▶ **ABOUT THIS TASK**
Every record that follows must be set down word for word.

Plain-text document sources
:::::

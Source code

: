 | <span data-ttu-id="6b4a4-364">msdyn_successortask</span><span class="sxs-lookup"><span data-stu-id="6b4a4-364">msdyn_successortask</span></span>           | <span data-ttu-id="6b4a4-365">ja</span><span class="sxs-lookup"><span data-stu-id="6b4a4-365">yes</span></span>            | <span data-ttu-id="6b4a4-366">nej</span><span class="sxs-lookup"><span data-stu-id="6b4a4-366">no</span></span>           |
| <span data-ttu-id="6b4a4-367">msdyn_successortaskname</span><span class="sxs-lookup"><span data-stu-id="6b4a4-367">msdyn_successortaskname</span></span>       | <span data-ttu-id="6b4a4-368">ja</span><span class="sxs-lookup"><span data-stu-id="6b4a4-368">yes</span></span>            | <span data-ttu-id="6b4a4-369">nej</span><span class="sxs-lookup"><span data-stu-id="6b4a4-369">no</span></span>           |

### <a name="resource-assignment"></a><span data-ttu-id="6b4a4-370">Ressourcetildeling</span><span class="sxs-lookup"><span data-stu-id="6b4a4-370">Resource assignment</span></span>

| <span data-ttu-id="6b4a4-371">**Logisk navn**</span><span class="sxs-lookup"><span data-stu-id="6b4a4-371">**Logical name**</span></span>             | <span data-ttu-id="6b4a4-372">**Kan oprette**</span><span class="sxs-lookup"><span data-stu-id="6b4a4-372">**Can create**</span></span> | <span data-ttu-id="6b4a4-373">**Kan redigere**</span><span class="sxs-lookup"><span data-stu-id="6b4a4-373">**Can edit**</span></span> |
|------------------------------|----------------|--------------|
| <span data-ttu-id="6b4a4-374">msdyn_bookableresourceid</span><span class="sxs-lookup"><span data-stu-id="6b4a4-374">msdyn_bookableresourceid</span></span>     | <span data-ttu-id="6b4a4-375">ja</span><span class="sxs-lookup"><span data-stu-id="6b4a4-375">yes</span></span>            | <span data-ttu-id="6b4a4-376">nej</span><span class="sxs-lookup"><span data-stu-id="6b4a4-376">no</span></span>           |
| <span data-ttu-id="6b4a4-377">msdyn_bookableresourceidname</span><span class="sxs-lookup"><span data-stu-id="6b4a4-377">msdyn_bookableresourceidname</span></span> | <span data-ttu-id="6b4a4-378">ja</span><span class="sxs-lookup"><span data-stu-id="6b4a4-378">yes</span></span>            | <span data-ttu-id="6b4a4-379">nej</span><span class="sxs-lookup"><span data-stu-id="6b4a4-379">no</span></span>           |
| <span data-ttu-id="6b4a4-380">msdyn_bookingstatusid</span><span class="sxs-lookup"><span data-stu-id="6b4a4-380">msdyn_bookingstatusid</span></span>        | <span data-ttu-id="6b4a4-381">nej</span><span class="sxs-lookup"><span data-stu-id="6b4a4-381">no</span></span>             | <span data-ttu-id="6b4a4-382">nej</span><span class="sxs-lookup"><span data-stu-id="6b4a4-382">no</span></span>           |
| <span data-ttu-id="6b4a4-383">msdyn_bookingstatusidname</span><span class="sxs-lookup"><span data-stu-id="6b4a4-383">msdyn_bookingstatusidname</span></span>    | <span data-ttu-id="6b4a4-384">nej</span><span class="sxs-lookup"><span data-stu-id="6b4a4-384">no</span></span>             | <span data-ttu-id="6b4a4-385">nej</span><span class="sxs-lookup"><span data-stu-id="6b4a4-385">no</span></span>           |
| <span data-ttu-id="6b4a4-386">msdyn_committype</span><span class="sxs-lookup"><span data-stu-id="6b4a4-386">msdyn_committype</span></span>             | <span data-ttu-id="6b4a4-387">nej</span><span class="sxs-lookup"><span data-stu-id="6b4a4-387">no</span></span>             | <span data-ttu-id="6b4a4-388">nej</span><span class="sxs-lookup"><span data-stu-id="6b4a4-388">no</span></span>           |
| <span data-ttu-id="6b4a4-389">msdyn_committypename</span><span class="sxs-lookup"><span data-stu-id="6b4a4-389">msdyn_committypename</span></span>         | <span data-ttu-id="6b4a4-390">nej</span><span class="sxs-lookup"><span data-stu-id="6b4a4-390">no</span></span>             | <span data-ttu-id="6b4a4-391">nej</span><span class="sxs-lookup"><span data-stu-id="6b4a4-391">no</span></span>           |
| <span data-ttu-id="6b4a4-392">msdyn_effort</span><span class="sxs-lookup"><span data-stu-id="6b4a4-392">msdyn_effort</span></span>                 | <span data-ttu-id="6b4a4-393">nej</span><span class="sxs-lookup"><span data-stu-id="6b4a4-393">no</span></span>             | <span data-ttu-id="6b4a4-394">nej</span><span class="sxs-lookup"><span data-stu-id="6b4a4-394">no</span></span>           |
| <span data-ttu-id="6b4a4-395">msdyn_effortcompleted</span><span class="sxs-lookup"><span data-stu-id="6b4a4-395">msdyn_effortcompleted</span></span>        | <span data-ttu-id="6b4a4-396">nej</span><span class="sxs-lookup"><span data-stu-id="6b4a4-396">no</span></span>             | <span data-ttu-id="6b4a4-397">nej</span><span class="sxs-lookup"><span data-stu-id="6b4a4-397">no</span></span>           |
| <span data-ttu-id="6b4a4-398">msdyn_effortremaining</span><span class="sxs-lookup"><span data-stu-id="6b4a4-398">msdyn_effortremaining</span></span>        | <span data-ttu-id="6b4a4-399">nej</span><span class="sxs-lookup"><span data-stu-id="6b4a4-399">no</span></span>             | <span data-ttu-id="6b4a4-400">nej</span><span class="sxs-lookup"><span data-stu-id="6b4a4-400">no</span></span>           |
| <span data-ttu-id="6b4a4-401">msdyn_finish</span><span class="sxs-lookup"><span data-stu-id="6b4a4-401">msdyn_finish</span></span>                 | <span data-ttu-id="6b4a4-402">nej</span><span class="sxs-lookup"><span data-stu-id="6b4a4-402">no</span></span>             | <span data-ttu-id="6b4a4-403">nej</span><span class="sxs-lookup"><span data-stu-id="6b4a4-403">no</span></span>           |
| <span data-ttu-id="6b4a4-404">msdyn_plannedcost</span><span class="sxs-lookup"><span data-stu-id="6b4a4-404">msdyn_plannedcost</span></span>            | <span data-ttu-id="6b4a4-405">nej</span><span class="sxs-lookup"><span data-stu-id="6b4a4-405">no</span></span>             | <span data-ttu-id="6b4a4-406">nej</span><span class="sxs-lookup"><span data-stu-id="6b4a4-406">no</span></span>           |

:::::

▶ **YOUR SOLUTION**
Source code

: | <span data-ttu-id="6b4a4-364">msdyn_successortask</span><span class="sxs-lookup"><span data-stu-id="6b4a4-364">msdyn_successortask</span></span>           | <span data-ttu-id="6b4a4-365">ja</span><span class="sxs-lookup"><span data-stu-id="6b4a4-365">yes</span></span>            | <span data-ttu-id="6b4a4-366">nej</span><span class="sxs-lookup"><span data-stu-id="6b4a4-366">no</span></span>           |
| <span data-ttu-id="6b4a4-367">msdyn_successortaskname</span><span class="sxs-lookup"><span data-stu-id="6b4a4-367">msdyn_successortaskname</span></span>       | <span data-ttu-id="6b4a4-368">ja</span><span class="sxs-lookup"><span data-stu-id="6b4a4-368">yes</span></span>            | <span data-ttu-id="6b4a4-369">nej</span><span class="sxs-lookup"><span data-stu-id="6b4a4-369">no</span></span>           |

### <a name="resource-assignment"></a><span data-ttu-id="6b4a4-370">Ressourcetildeling</span><span class="sxs-lookup"><span data-stu-id="6b4a4-370">Resource assignment</span></span>

| <span data-ttu-id="6b4a4-371">**Logisk navn**</span><span class="sxs-lookup"><span data-stu-id="6b4a4-371">**Logical name**</span></span>             | <span data-ttu-id="6b4a4-372">**Kan oprette**</span><span class="sxs-lookup"><span data-stu-id="6b4a4-372">**Can create**</span></span> | <span data-ttu-id="6b4a4-373">**Kan redigere**</span><span class="sxs-lookup"><span data-stu-id="6b4a4-373">**Can edit**</span></span> |
|------------------------------|----------------|--------------|
| <span data-ttu-id="6b4a4-374">msdyn_bookableresourceid</span><span class="sxs-lookup"><span data-stu-id="6b4a4-374">msdyn_bookableresourceid</span></span>     | <span data-ttu-id="6b4a4-375">ja</span><span class="sxs-lookup"><span data-stu-id="6b4a4-375">yes</span></span>            | <span data-ttu-id="6b4a4-376">nej</span><span class="sxs-lookup"><span data-stu-id="6b4a4-376">no</span></span>           |
| <span data-ttu-id="6b4a4-377">msdyn_bookableresourceidname</span><span class="sxs-lookup"><span data-stu-id="6b4a4-377">msdyn_bookableresourceidname</span></span> | <span data-ttu-id="6b4a4-378">ja</span><span class="sxs-lookup"><span data-stu-id="6b4a4-378">yes</span></span>            | <span data-ttu-id="6b4a4-379">nej</span><span class="sxs-lookup"><span data-stu-id="6b4a4-379">no</span></span>           |
| <span data-ttu-id="6b4a4-380">msdyn_bookingstatusid</span><span class="sxs-lookup"><span data-stu-id="6b4a4-380">msdyn_bookingstatusid</span></span>        | <span data-ttu-id="6b4a4-381">nej</span><span class="sxs-lookup"><span data-stu-id="6b4a4-381">no</span></span>             | <span data-ttu-id="6b4a4-382">nej</span><span class="sxs-lookup"><span data-stu-id="6b4a4-382">no</span></span>           |
| <span data-ttu-id="6b4a4-383">msdyn_bookingstatusidname</span><span class="sxs-lookup"><span data-stu-id="6b4a4-383">msdyn_bookingstatusidname</span></span>    | <span data-ttu-id="6b4a4-384">nej</span><span class="sxs-lookup"><span data-stu-id="6b4a4-384">no</span></span>             | <span data-ttu-id="6b4a4-385">nej</span><span class="sxs-lookup"><span data-stu-id="6b4a4-385">no</span></span>           |
| <span data-ttu-id="6b4a4-386">msdyn_committype</span><span class="sxs-lookup"><span data-stu-id="6b4a4-386">msdyn_committype</span></span>             | <span data-ttu-id="6b4a4-387">nej</span><span class="sxs-lookup"><span data-stu-id="6b4a4-387">no</span></span>             | <span data-ttu-id="6b4a4-388">nej</span><span class="sxs-lookup"><span data-stu-id="6b4a4-388">no</span></span>           |
| <span data-ttu-id="6b4a4-389">msdyn_committypename</span><span class="sxs-lookup"><span data-stu-id="6b4a4-389">msdyn_committypename</span></span>         | <span data-ttu-id="6b4a4-390">nej</span><span class="sxs-lookup"><span data-stu-id="6b4a4-390">no</span></span>             | <span data-ttu-id="6b4a4-391">nej</span><span class="sxs-lookup"><span data-stu-id="6b4a4-391">no</span></span>           |
| <span data-ttu-id="6b4a4-392">msdyn_effort</span><span class="sxs-lookup"><span data-stu-id="6b4a4-392">msdyn_effort</span></span>                 | <span data-ttu-id="6b4a4-393">nej</span><span class="sxs-lookup"><span data-stu-id="6b4a4-393">no</span></span>             | <span data-ttu-id="6b4a4-394">nej</span><span class="sxs-lookup"><span data-stu-id="6b4a4-394">no</span></span>           |
| <span data-ttu-id="6b4a4-395">msdyn_effortcompleted</span><span class="sxs-lookup"><span data-stu-id="6b4a4-395">msdyn_effortcompleted</span></span>        | <span data-ttu-id="6b4a4-396">nej</span><span class="sxs-lookup"><span data-stu-id="6b4a4-396">no</span></span>             | <span data-ttu-id="6b4a4-397">nej</span><span class="sxs-lookup"><span data-stu-id="6b4a4-397">no</span></span>           |
| <span data-ttu-id="6b4a4-398">msdyn_effortremaining</span><span class="sxs-lookup"><span data-stu-id="6b4a4-398">msdyn_effortremaining</span></span>        | <span data-ttu-id="6b4a4-399">nej</span><span class="sxs-lookup"><span data-stu-id="6b4a4-399">no</span></span>             | <span data-ttu-id="6b4a4-400">nej</span><span class="sxs-lookup"><span data-stu-id="6b4a4-400">no</span></span>           |
| <span data-ttu-id="6b4a4-401">msdyn_finish</span><span class="sxs-lookup"><span data-stu-id="6b4a4-401">msdyn_finish</span></span>                 | <span data-ttu-id="6b4a4-402">nej</span><span class="sxs-lookup"><span data-stu-id="6b4a4-402">no</span></span>             | <span data-ttu-id="6b4a4-403">nej</span><span class="sxs-lookup"><span data-stu-id="6b4a4-403">no</span></span>           |
| <span data-ttu-id="6b4a4-404">msdyn_plannedcost</span><span class="sxs-lookup"><span data-stu-id="6b4a4-404">msdyn_plannedcost</span></span>            | <span data-ttu-id="6b4a4-405">nej</span><span class="sxs-lookup"><span data-stu-id="6b4a4-405">no</span></span>             | <span data-ttu-id="6b4a4-406">nej</span><span class="sxs-lookup"><span data-stu-id="6b4a4-406">no</span></span>           |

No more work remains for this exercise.